NYC Jazz Record reviews “132350”

Jeff Kaiser Ockodektet, NYC Jazz Record

So lovely to wake up to a positive review of the Jeff Kaiser Ockodektet!

December 2022 Issue,

Jeff Kaiser Ockodektet (pfMENTUM)
by Robert Bush

One way to introduce more folks into an appreciation of what is commonly known as “free-jazz” or the “avant garde” is to let them know that the music, while dead serious, is also a lot of fun. The Art Ensemble of Chicago have always understood this. Trumpeter/composer/bandleader/record label owner Jeff Kaiser (who turns 62 this month) is another who has frequently woven humor into his personal aesthetic and the raucous applause that begins 132350 is the audience’s reaction to his entering the hall wearing an outrageous outfit. After tossing a bag full of noisemakers into the crowd, he sat at a pump organ, grabbed a megaphone and spoke/sang the Allen Ginsberg poem “Father Death Blues”.

Then things got serious. The title of the album has a numeric explanation: it should read “13”, “23”, “50”, meaning 13 pieces for 23 improvisers for the occasion of Kaiser’s 50th birthday. It begins with soft, lighter, random tones before the low brass of two tubas (Jonathan Piper and William Roper), two trombones (Michael Dessen and Michael Vlatkovich) and the leviathan contrabass saxophone of Vinny Golia begin a stuttering series of blatts that could easily blow the sheet music off the stands. Bassist Mark Dresser then emerges with myriad sounds only he could conjure before trumpeter Kris Tiner takes the baton. Dessen and Vlatkovich proceed with a wicked trombone essay then Brad Henkel wraps things up with a balloon, a trumpet mouthpiece and a ton of chutzpah.

Golia’s contrabass saxophone also leads off the following section and it is worth noting that of the half-dozen or so multi-instrumentalists who can afford one, he seems to transform the instrument past the novelty and into a purely musical dynamic. Many times the orchestra volleys huge dissonant chords, sounding like Bob Graettinger’s City of Glass (performed by Stan Kenton) laced with copious doses of LSD. Throughout, there are multiple opportunities for the upper-echelon of the Southern California free improvising community to strut their stuff.
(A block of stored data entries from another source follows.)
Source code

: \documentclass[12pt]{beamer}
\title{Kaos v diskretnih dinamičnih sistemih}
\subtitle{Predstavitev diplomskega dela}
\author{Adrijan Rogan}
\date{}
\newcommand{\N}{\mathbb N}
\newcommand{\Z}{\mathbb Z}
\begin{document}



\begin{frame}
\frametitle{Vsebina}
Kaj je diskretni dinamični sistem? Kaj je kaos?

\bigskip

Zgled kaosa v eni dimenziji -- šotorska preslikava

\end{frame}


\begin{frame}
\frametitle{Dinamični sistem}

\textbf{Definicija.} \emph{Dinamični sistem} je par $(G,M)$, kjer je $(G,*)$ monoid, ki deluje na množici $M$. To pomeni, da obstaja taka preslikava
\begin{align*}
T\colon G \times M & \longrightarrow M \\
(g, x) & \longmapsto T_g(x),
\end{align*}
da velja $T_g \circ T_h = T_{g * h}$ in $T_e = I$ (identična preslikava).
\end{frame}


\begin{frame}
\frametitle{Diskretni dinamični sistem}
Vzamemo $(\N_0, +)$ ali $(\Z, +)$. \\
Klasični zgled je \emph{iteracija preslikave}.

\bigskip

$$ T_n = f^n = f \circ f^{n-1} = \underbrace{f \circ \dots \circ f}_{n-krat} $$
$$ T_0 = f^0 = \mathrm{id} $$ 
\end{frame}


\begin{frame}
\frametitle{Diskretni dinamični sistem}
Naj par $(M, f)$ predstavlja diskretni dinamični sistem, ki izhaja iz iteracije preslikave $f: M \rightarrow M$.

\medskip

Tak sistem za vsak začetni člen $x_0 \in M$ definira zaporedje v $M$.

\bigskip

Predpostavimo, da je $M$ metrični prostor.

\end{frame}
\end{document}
And, one cannot deny the power of Kaiser’s twisted sense of humor. To close out the show, he returned to the pump organ to croon out a hilarious version of the 1962 Skeeter Davis pop tearjerker “End of the World”, with musical saw accompaniment by bassist Jim Connolly to the crowd’s approval. What a delight to see this finally surface long after Kaiser’s big 5-0 celebration.